# WHAT THE TASK ASKS
Look below for the line holding "- Your domain" and the line holding "1. Install the". Transcribe exactly those lines and all lines between them, nothing more.

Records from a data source
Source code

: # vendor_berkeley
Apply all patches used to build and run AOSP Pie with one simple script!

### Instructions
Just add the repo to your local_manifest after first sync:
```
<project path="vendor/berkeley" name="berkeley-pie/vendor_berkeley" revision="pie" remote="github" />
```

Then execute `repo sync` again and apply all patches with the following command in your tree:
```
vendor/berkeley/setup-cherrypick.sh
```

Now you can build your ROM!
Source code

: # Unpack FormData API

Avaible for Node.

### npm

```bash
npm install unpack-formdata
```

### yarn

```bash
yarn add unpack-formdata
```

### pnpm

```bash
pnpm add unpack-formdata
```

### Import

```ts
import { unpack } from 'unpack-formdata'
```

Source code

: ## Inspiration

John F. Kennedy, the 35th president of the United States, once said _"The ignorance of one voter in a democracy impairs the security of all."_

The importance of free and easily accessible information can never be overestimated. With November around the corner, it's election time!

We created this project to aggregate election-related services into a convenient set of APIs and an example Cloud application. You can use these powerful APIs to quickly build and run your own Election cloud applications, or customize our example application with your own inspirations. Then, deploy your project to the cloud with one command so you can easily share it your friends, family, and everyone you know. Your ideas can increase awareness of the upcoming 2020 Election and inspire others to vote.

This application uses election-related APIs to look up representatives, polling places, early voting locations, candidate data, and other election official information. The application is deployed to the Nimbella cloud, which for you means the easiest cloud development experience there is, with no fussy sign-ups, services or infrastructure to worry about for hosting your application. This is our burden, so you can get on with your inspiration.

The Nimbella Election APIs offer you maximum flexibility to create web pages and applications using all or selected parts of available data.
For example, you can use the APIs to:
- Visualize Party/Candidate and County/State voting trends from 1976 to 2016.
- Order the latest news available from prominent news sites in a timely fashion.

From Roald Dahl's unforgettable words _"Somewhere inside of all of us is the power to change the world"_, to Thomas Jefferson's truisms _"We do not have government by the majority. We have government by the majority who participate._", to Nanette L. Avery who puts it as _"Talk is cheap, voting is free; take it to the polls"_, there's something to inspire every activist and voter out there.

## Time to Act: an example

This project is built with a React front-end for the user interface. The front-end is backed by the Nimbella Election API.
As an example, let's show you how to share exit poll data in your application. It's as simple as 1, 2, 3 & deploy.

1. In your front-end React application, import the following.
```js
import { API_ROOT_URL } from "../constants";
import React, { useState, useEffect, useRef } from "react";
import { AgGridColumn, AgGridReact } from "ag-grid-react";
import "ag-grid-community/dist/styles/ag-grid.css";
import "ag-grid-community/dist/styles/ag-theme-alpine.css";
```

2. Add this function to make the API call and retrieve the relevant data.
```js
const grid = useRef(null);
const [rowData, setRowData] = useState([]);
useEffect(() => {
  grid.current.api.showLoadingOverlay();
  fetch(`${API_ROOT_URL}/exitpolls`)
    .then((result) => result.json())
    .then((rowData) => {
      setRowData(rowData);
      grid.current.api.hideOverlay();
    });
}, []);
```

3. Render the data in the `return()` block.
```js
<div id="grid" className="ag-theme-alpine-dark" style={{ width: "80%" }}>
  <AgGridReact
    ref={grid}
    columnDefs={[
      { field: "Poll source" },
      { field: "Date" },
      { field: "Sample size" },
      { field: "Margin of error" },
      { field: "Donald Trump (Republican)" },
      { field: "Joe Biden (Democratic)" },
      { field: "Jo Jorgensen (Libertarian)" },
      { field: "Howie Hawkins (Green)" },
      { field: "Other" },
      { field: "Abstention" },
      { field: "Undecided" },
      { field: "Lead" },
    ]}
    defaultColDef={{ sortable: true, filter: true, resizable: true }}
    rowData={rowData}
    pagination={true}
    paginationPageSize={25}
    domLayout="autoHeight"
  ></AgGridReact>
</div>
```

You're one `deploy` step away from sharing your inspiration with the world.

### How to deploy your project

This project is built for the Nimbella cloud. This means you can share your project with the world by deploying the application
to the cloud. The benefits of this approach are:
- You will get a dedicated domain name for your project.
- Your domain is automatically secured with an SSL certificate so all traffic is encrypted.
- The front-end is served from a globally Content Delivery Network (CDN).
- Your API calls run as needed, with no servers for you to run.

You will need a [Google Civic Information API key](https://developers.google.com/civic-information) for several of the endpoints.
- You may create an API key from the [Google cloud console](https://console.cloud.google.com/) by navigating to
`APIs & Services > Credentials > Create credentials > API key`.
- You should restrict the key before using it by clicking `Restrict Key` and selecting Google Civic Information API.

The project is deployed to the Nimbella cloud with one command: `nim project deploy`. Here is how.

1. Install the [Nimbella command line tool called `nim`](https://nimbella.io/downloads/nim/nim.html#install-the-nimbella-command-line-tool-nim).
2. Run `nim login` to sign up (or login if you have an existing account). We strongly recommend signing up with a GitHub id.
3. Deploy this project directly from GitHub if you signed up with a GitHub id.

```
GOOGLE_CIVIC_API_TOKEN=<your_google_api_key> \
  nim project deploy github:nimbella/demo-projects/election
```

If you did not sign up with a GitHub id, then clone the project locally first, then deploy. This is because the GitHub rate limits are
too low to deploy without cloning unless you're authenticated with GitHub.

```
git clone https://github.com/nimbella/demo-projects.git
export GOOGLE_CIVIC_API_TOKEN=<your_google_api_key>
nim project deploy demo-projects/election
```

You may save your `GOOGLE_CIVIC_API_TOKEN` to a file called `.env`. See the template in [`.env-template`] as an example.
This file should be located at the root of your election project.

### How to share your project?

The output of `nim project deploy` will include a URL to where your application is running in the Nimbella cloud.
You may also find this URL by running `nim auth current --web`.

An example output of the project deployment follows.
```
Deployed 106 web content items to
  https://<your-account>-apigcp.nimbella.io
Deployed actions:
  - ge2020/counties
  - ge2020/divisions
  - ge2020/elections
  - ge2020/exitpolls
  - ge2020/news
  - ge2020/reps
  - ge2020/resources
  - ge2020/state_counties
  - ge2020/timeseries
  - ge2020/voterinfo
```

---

# WRITTEN ANSWER
- Your domain is automatically secured with an SSL certificate so all traffic is encrypted.
- The front-end is served from a globally Content Delivery Network (CDN).
- Your API calls run as needed, with no servers for you to run.

You will need a [Google Civic Information API key](https://developers.google.com/civic-information) for several of the endpoints.
- You may create an API key from the [Google cloud console](https://console.cloud.google.com/) by navigating to
`APIs & Services > Credentials > Create credentials > API key`.
- You should restrict the key before using it by clicking `Restrict Key` and selecting Google Civic Information API.

The project is deployed to the Nimbella cloud with one command: `nim project deploy`. Here is how.

1. Install the [Nimbella command line tool called `nim`](https://nimbella.io/downloads/nim/nim.html#install-the-nimbella-command-line-tool-nim).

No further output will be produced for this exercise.